アメリカ厚生省は、下のような記事をホームページに載せて、一般国民に広報しています。父親が子どもの発達に重要な役割を果たしていることは、米英豪の政府機関によく知られていますが、日本では、あまり知られていません。父親の重要な役割について、子どもを連れ去った母親や、家庭裁判所に知らせる必要があります。

・多くの研究によって明らかであるのは、「父親が、子どもに関わり、子どもを養い、子どもと遊ぶのであれば、その子どもは、より高いIQを持ち、言語的能力や認識能力により優れる」ことである。
・父親が小さい子どもとよく遊ぶのであれば、その子どもは、より忍耐強く、ストレスや欲求不満をよりうまく対処し、学校で学ぶことがより上手である。
・多くの研究が明らかにしているのは、積極的で育てる形の父子関係があれば、子どもの思春期に、より良い言語能力、知的能力、学業成績がもたらされることである。
・父子のやり取りを通じて、子どもは自分の感情と行動をコントロールする仕方を学ぶ。
・父親は子どもに自立を促す。そして、外の世界を子どもに紹介する。
・母親は子どもの身の回りの世話をするが、父親は子どもの発達を促す。子どもには、両者が必要である。
・多くの研究によれば、父親と暮らす子どもは、身体的にも精神的にもより健康であり、学業成績がより良く、薬物を避け、暴力や非行を避ける。

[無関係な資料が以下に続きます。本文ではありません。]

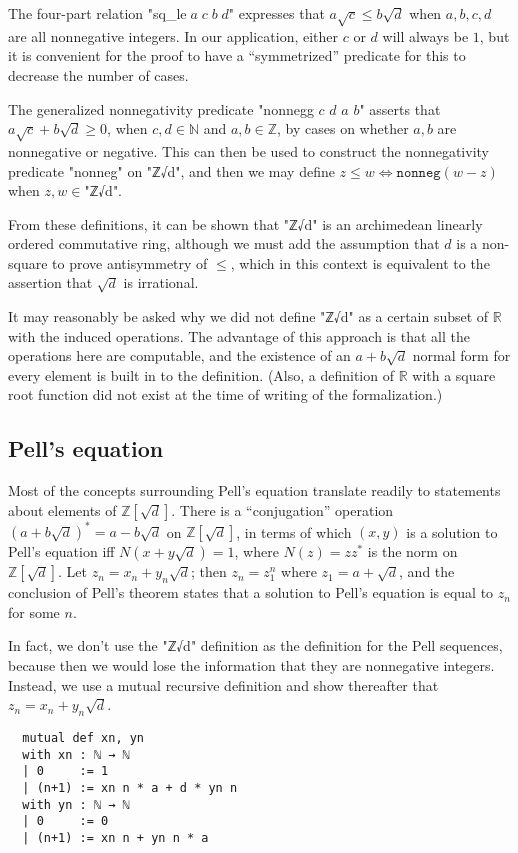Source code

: \documentclass{llncs}
\newcommand{\N}{\mathbb{N}}
\newcommand{\Z}{\mathbb{Z}}
\begin{document}
The four-part relation "sq_le$\;a\;c\;b\;d$" expresses that $a\sqrt c\le b\sqrt d$ when $a,b,c,d$ are all nonnegative integers. In our application, either $c$ or $d$ will always be $1$, but it is convenient for the proof to have a ``symmetrized'' predicate for this to decrease the number of cases.

The generalized nonnegativity predicate "nonnegg $c$ $d$ $a$ $b$" asserts that $a\sqrt c+b\sqrt d\ge 0$, when $c,d\in\N$ and $a,b\in\Z$, by cases on whether $a,b$ are nonnegative or negative. This can then be used to construct the nonnegativity predicate "nonneg" on "ℤ√d", and then we may define $z\le w\iff \mathtt{nonneg}(w-z)$ when $z,w\in{}$"ℤ√d". 

From these definitions, it can be shown that "ℤ√d" is an archimedean linearly ordered commutative ring, although we must add the assumption that $d$ is a non-square to prove antisymmetry of $\le$, which in this context is equivalent to the assertion that $\sqrt d$ is irrational.

\begin{remark}
It may reasonably be asked why we did not define "ℤ√d" as a certain subset of $\mathbb{R}$ with the induced operations. The advantage of this approach is that all the operations here are computable, and the existence of an $a+b\sqrt d$ normal form for every element is built in to the definition. (Also, a definition of $\mathbb{R}$ with a square root function did not exist at the time of writing of the formalization.)
\end{remark}

\subsection{Pell's equation}
Most of the concepts surrounding Pell's equation translate readily to statements about elements of $\Z[\sqrt d]$. There is a ``conjugation'' operation $(a+b\sqrt d)^*=a-b\sqrt d$ on $\Z[\sqrt d]$, in terms of which $(x,y)$ is a solution to Pell's equation iff $N(x+y\sqrt d)=1$, where $N(z)=zz^*$ is the norm on $\Z[\sqrt d]$. Let $z_n=x_n+y_n\sqrt d$; then $z_n=z_1^n$ where $z_1=a+\sqrt d$, and the conclusion of Pell's theorem states that a solution to Pell's equation is equal to $z_n$ for some $n$.

\begin{remark}
In fact, we don't use the "ℤ√d" definition as the definition for the Pell sequences, because then we would lose the information that they are nonnegative integers. Instead, we use a mutual recursive definition and show thereafter that $z_n=x_n+y_n\sqrt d$.
\begin{lstlisting}
  mutual def xn, yn
  with xn : ℕ → ℕ
  | 0     := 1
  | (n+1) := xn n * a + d * yn n
  with yn : ℕ → ℕ
  | 0     := 0
  | (n+1) := xn n + yn n * a
\end{lstlisting}
\end{remark}
\end{document}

父親が子どもと過ごす時間が重要である理由は、少なくとも3つ有る。第一に、父親は、こどもと一緒に時間を過ごすことによって、子どもを知ることができる。多くの時間を一緒に過ごすことによって、子どもの徳をよく知ることができる。また、子どもの希望、恐れ、熱望、理想を知ることができる。第二に、子どもと多くの時間を過ごす父親は、子どもの扱いが適切である。一緒に多くの時間を過ごすことにより、父親は、子どもが愛情・注視・方向づけ・しつけのいずれを必要としているかについて、より適切に理解できる。第三に、子どもは、父親が自分のために使ってくれた時間の長さを、自分への愛情の深さを示すものとして受け取る。

父親は、子どもと遊ぶことにより、世界を探検する仕方を子どもに教え、攻撃的衝動の抑え方を子どもに教える。父親との遊びは、子どもの発達に特別の意義を持っている。だから、父親は、子どもと遊んだり、楽しいことをするなどして、多くの時間を子どもと過ごさなければならない。

父親は、子どもの年齢に応じて、活動的で、体を動かして遊ぶようにする必要がある。受動的にテレビを見るよりも、サッカーをしたり、バスケットをしたり、ハイキングをしたり、図書館に行ったりする方が良い。

父親は、子どもと一緒に、家の雑事をしたり、夕食後にお皿を洗ったり、裏庭を掃除するなど、生産的なことをしなければならない。研究が一貫して示しているのは、こうした活動を子どもと一緒にすることは、子どもに責任感や意義の感覚を生じさせ、後でさらに、高い自己評価、学業の成果、職業的成果、精神的安定、市民参加などを、もたらすことである。

父親は、子どもの知的発達を促すことにも時間を使わなければならない。研究によれば、子どもに本を読んであげたり、学校の先生に会ったりするなど、父親が子どもの学業に関与することは、子どもの学業の成功に、重要な役割を果たしている。

父親は、困難な状況にどのように対処すべきかについて、子どもに「心の地図」を提供する。

父親は、自立して行動する機会を子どもに少しずつ与え、その自立をうまく使うようにさせることによって、子どもが大人の世界へ入って、そこで挑戦する時に備えて、子どもに準備をさせる。

役割モデルとしての父親から子どもへの影響は、一緒に過ごす時間の長さに比例する。